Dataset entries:
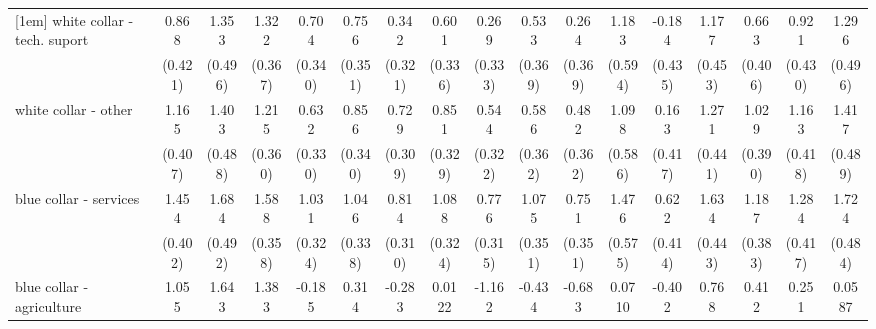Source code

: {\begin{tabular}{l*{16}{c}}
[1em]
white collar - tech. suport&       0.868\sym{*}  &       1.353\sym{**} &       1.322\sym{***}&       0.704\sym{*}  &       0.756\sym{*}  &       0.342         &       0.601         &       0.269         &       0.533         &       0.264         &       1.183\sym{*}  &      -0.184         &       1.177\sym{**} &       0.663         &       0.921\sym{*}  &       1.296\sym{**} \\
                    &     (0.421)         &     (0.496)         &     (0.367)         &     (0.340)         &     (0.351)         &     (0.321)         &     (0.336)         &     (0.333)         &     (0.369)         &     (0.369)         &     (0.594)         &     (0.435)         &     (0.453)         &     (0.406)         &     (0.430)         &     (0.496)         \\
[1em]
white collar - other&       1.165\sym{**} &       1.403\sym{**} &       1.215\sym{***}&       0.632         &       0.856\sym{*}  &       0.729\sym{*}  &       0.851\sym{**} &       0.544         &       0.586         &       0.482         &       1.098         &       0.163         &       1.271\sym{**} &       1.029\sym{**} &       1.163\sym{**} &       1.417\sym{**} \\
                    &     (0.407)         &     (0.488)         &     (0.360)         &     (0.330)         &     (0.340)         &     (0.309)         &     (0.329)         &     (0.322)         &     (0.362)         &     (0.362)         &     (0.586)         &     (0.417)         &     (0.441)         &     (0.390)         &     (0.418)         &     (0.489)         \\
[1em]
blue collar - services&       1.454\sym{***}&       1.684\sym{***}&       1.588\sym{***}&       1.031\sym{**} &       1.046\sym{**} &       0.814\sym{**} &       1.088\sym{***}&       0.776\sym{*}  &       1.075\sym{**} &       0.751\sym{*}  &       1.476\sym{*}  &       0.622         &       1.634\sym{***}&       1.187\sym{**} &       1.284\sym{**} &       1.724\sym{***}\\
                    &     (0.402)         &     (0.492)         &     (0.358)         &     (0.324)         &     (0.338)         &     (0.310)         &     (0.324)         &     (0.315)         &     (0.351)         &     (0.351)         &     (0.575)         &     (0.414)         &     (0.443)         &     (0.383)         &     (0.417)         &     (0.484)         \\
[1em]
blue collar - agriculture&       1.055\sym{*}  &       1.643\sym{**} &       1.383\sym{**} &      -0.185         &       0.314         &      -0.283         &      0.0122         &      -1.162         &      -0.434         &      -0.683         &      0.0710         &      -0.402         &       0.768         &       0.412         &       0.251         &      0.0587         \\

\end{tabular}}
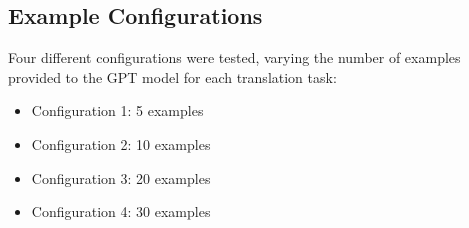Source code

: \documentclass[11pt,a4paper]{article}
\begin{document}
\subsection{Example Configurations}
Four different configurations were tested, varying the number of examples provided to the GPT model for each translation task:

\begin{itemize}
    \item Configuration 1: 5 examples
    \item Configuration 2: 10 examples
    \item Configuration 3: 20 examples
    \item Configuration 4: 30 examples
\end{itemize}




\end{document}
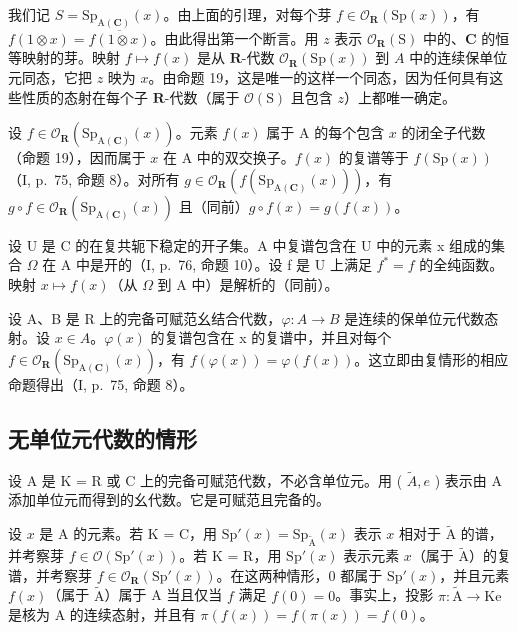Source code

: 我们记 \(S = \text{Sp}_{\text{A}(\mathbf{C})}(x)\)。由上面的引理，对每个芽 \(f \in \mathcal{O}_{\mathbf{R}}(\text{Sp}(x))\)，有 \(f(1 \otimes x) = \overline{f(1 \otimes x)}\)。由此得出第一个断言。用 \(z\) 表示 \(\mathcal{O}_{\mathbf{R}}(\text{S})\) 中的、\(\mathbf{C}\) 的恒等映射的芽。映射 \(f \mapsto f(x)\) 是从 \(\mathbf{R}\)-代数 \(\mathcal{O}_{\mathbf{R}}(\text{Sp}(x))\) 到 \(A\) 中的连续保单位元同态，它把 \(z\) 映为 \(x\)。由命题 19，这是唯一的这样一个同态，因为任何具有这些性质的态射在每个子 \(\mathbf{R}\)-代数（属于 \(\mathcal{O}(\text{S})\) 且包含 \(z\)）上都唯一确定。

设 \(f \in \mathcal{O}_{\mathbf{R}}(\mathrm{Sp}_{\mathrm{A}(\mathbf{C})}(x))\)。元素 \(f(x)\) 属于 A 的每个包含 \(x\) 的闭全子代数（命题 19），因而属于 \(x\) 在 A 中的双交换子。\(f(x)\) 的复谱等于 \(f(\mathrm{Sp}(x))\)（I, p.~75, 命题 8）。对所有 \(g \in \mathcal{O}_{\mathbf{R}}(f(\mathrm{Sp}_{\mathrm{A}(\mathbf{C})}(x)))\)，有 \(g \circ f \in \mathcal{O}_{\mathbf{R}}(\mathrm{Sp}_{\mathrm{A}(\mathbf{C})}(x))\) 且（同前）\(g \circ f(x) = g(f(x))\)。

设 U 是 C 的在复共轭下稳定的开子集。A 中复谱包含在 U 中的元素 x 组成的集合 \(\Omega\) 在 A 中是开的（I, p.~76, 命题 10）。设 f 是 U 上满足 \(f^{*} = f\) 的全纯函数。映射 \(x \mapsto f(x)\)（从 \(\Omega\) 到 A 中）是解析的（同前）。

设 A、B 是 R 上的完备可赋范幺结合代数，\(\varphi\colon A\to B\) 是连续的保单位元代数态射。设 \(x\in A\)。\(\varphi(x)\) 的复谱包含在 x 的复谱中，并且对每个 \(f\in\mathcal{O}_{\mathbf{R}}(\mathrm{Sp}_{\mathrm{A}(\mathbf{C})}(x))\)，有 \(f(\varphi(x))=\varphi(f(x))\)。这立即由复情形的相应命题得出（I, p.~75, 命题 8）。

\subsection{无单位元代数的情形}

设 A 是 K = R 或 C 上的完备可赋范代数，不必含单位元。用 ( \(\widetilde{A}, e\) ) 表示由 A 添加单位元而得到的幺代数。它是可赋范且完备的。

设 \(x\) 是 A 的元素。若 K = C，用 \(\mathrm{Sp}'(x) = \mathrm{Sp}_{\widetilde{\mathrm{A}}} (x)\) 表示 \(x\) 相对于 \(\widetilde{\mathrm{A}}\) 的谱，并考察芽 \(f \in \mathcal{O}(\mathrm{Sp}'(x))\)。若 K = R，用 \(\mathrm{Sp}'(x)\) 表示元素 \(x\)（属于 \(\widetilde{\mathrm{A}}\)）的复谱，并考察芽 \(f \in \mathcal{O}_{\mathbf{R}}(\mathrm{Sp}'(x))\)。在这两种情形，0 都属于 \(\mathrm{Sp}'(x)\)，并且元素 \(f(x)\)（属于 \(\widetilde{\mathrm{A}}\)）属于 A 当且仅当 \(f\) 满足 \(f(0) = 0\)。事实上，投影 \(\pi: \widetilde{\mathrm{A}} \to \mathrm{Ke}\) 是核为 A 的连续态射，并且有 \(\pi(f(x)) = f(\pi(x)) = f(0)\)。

** YOUR ASSIGNMENT **
Please transcribe all of the entries exactly and omit any picture they hold.

** RESPONSE **
Source code

: {\begin{tabular}{l*{16}{c}}
[1em]
white collar - tech. suport&       0.868\sym{*}  &       1.353\sym{**} &       1.322\sym{***}&       0.704\sym{*}  &       0.756\sym{*}  &       0.342         &       0.601         &       0.269         &       0.533         &       0.264         &       1.183\sym{*}  &      -0.184         &       1.177\sym{**} &       0.663         &       0.921\sym{*}  &       1.296\sym{**} \\
                    &     (0.421)         &     (0.496)         &     (0.367)         &     (0.340)         &     (0.351)         &     (0.321)         &     (0.336)         &     (0.333)         &     (0.369)         &     (0.369)         &     (0.594)         &     (0.435)         &     (0.453)         &     (0.406)         &     (0.430)         &     (0.496)         \\
[1em]
white collar - other&       1.165\sym{**} &       1.403\sym{**} &       1.215\sym{***}&       0.632         &       0.856\sym{*}  &       0.729\sym{*}  &       0.851\sym{**} &       0.544         &       0.586         &       0.482         &       1.098         &       0.163         &       1.271\sym{**} &       1.029\sym{**} &       1.163\sym{**} &       1.417\sym{**} \\
                    &     (0.407)         &     (0.488)         &     (0.360)         &     (0.330)         &     (0.340)         &     (0.309)         &     (0.329)         &     (0.322)         &     (0.362)         &     (0.362)         &     (0.586)         &     (0.417)         &     (0.441)         &     (0.390)         &     (0.418)         &     (0.489)         \\
[1em]
blue collar - services&       1.454\sym{***}&       1.684\sym{***}&       1.588\sym{***}&       1.031\sym{**} &       1.046\sym{**} &       0.814\sym{**} &       1.088\sym{***}&       0.776\sym{*}  &       1.075\sym{**} &       0.751\sym{*}  &       1.476\sym{*}  &       0.622         &       1.634\sym{***}&       1.187\sym{**} &       1.284\sym{**} &       1.724\sym{***}\\
                    &     (0.402)         &     (0.492)         &     (0.358)         &     (0.324)         &     (0.338)         &     (0.310)         &     (0.324)         &     (0.315)         &     (0.351)         &     (0.351)         &     (0.575)         &     (0.414)         &     (0.443)         &     (0.383)         &     (0.417)         &     (0.484)         \\
[1em]
blue collar - agriculture&       1.055\sym{*}  &       1.643\sym{**} &       1.383\sym{**} &      -0.185         &       0.314         &      -0.283         &      0.0122         &      -1.162         &      -0.434         &      -0.683         &      0.0710         &      -0.402         &       0.768         &       0.412         &       0.251         &      0.0587         \\

\end{tabular}}
Source code

: \documentclass[11pt,a4paper]{article}
\begin{document}
\subsection{Example Configurations}
Four different configurations were tested, varying the number of examples provided to the GPT model for each translation task:

\begin{itemize}
    \item Configuration 1: 5 examples
    \item Configuration 2: 10 examples
    \item Configuration 3: 20 examples
    \item Configuration 4: 30 examples
\end{itemize}




\end{document}
Source code

: 我们记 \(S = \text{Sp}_{\text{A}(\mathbf{C})}(x)\)。由上面的引理，对每个芽 \(f \in \mathcal{O}_{\mathbf{R}}(\text{Sp}(x))\)，有 \(f(1 \otimes x) = \overline{f(1 \otimes x)}\)。由此得出第一个断言。用 \(z\) 表示 \(\mathcal{O}_{\mathbf{R}}(\text{S})\) 中的、\(\mathbf{C}\) 的恒等映射的芽。映射 \(f \mapsto f(x)\) 是从 \(\mathbf{R}\)-代数 \(\mathcal{O}_{\mathbf{R}}(\text{Sp}(x))\) 到 \(A\) 中的连续保单位元同态，它把 \(z\) 映为 \(x\)。由命题 19，这是唯一的这样一个同态，因为任何具有这些性质的态射在每个子 \(\mathbf{R}\)-代数（属于 \(\mathcal{O}(\text{S})\) 且包含 \(z\)）上都唯一确定。

设 \(f \in \mathcal{O}_{\mathbf{R}}(\mathrm{Sp}_{\mathrm{A}(\mathbf{C})}(x))\)。元素 \(f(x)\) 属于 A 的每个包含 \(x\) 的闭全子代数（命题 19），因而属于 \(x\) 在 A 中的双交换子。\(f(x)\) 的复谱等于 \(f(\mathrm{Sp}(x))\)（I, p.~75, 命题 8）。对所有 \(g \in \mathcal{O}_{\mathbf{R}}(f(\mathrm{Sp}_{\mathrm{A}(\mathbf{C})}(x)))\)，有 \(g \circ f \in \mathcal{O}_{\mathbf{R}}(\mathrm{Sp}_{\mathrm{A}(\mathbf{C})}(x))\) 且（同前）\(g \circ f(x) = g(f(x))\)。

设 U 是 C 的在复共轭下稳定的开子集。A 中复谱包含在 U 中的元素 x 组成的集合 \(\Omega\) 在 A 中是开的（I, p.~76, 命题 10）。设 f 是 U 上满足 \(f^{*} = f\) 的全纯函数。映射 \(x \mapsto f(x)\)（从 \(\Omega\) 到 A 中）是解析的（同前）。

设 A、B 是 R 上的完备可赋范幺结合代数，\(\varphi\colon A\to B\) 是连续的保单位元代数态射。设 \(x\in A\)。\(\varphi(x)\) 的复谱包含在 x 的复谱中，并且对每个 \(f\in\mathcal{O}_{\mathbf{R}}(\mathrm{Sp}_{\mathrm{A}(\mathbf{C})}(x))\)，有 \(f(\varphi(x))=\varphi(f(x))\)。这立即由复情形的相应命题得出（I, p.~75, 命题 8）。

\subsection{无单位元代数的情形}

设 A 是 K = R 或 C 上的完备可赋范代数，不必含单位元。用 ( \(\widetilde{A}, e\) ) 表示由 A 添加单位元而得到的幺代数。它是可赋范且完备的。

设 \(x\) 是 A 的元素。若 K = C，用 \(\mathrm{Sp}'(x) = \mathrm{Sp}_{\widetilde{\mathrm{A}}} (x)\) 表示 \(x\) 相对于 \(\widetilde{\mathrm{A}}\) 的谱，并考察芽 \(f \in \mathcal{O}(\mathrm{Sp}'(x))\)。若 K = R，用 \(\mathrm{Sp}'(x)\) 表示元素 \(x\)（属于 \(\widetilde{\mathrm{A}}\)）的复谱，并考察芽 \(f \in \mathcal{O}_{\mathbf{R}}(\mathrm{Sp}'(x))\)。在这两种情形，0 都属于 \(\mathrm{Sp}'(x)\)，并且元素 \(f(x)\)（属于 \(\widetilde{\mathrm{A}}\)）属于 A 当且仅当 \(f\) 满足 \(f(0) = 0\)。事实上，投影 \(\pi: \widetilde{\mathrm{A}} \to \mathrm{Ke}\) 是核为 A 的连续态射，并且有 \(\pi(f(x)) = f(\pi(x)) = f(0)\)。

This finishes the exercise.